In order for a marriage to last, a couple must be able to pray together. My husband and I began to pray while we were engaged and it helped our love and our faith to grow.


Re: Divorce

Posted: Sun 27 October 2013 1:49 pm
by NadirGP
maximus wrote:

I have a question about this:

I'm currently engaged. My fiancée is looking into Orthodoxy, she reads Scripture, talks to a priest, is intent on the path of it....

My question is this. What if we were to be married and later down in life, she apostasized from the faith? Utterly and completely. And theoretically we had kids?

Do you think it would be permissible to divorce her on the grounds of the spiritual well-being of the children? Especially if she was not just an apostate, but bitterly OPPOSED to Orthodoxy, to the point of encouraging the children away from the Church?

What are your thoughts?

Maximus,

For a truly disciple of Jesus divorce is out.

And the Pharisees coming to him asked him: Is it lawful for a man to put away his wife? tempting him. But he answering, saith to them: What did Moses command you? Who said: Moses permitted to write a bill of divorce, and to put her away. To whom Jesus answering, said: Because of the hardness of your heart he wrote you that precept.

But from the beginning of the creation, God made them male and female. For this cause a man shall leave his father and mother; and shall cleave to his wife. [ And they two shall be in one flesh. Therefore now they are not two, but one flesh. What therefore God hath joined together, let not man put asunder. And in the house again his disciples asked him concerning the same thing.

And he saith to them: Whosoever shall put away his wife and marry another, committeth adultery against her. And if the wife shall put away her husband, and be married to another, she committeth adultery.

Mark 10:2-12

Therefore, if you consider divorcing your hypothetical wife [for one reason or another] then it is better for you to stay single.

Nadir


Re: Divorce

Posted: Sun 27 October 2013 11:30 pm
by Lydia

The Roman Catholic Church does not permit divorce.
The True Church allows for divorce and re-marriage.
So, for a true disciple of Christ, divorce is an option.


Re: Divorce

Posted: Sun 27 October 2013 11:43 pm
by Maria
Lydia wrote:

The Roman Catholic Church does not permit divorce.
The True Church allows for divorce and re-marriage.
So, for a true disciple of Christ, divorce is an option.

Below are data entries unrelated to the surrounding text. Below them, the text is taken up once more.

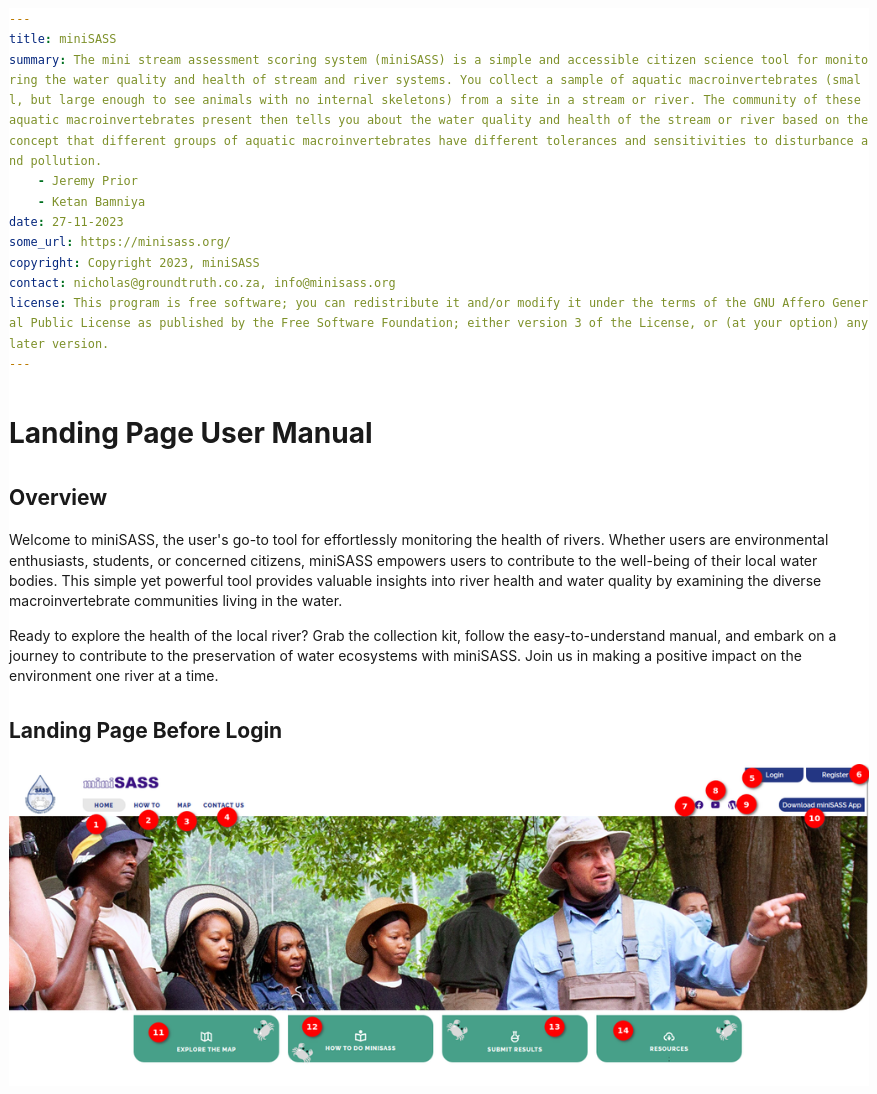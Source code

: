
 ```yaml
---
title: miniSASS
summary: The mini stream assessment scoring system (miniSASS) is a simple and accessible citizen science tool for monitoring the water quality and health of stream and river systems. You collect a sample of aquatic macroinvertebrates (small, but large enough to see animals with no internal skeletons) from a site in a stream or river. The community of these aquatic macroinvertebrates present then tells you about the water quality and health of the stream or river based on the concept that different groups of aquatic macroinvertebrates have different tolerances and sensitivities to disturbance and pollution.
    - Jeremy Prior
    - Ketan Bamniya
date: 27-11-2023
some_url: https://minisass.org/
copyright: Copyright 2023, miniSASS
contact: nicholas@groundtruth.co.za, info@minisass.org
license: This program is free software; you can redistribute it and/or modify it under the terms of the GNU Affero General Public License as published by the Free Software Foundation; either version 3 of the License, or (at your option) any later version.
---
```


# Landing Page User Manual

## Overview

Welcome to miniSASS, the user's go-to tool for effortlessly monitoring the health of rivers. Whether users are environmental enthusiasts, students, or concerned citizens, miniSASS empowers users to contribute to the well-being of their local water bodies. This simple yet powerful tool provides valuable insights into river health and water quality by examining the diverse macroinvertebrate communities living in the water.

Ready to explore the health of the local river? Grab the collection kit, follow the easy-to-understand manual, and embark on a journey to contribute to the preservation of water ecosystems with miniSASS. Join us in making a positive impact on the environment one river at a time.

## Landing Page Before Login

![miniSASS Landing Page](./img/landing-page-1.png)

It is important to realize that not every Orthodox Christian who divorces his/her spouse will be given a blessing to remarry. In addition, divorcées are usually penanced for five years, during which time they cannot receive any of the Holy Sacraments. If a person is mentally unstable or has other problems, the Bishop might not give a blessing for a second or third marriage. I knew two Orthodox Christian couples who were refused a blessing to remarry.

By the way, if an Orthodox Christian were to lose his spouse through death, he/she would have to approach the bishop for permission to marry (a second marriage). Again, the bishop may or may not grant this request. Usually the rule of three strikes and you are out applies, so if a widower loses three of his wives to childbirth or cancer, he cannot remarry again.

In the Catholic Church, a couple can seek an annulment after getting a divorce. The Catholic marriage tribunal also could rule that a person receiving an annulment would be better off staying single because of mental instability or other problem. A Catholic has no restriction on the number of times he can marry. Thus, technically, he could marry twice after losing two of his wives to childbirth and cancer, and marry twice after two annulments.

A true Christian and disciple of Christ our God would realize that divorce is a serious sin as a couple whom God has united in love have destroyed that love. Thus, a true Christian would strive to keep that love and faith burning bright.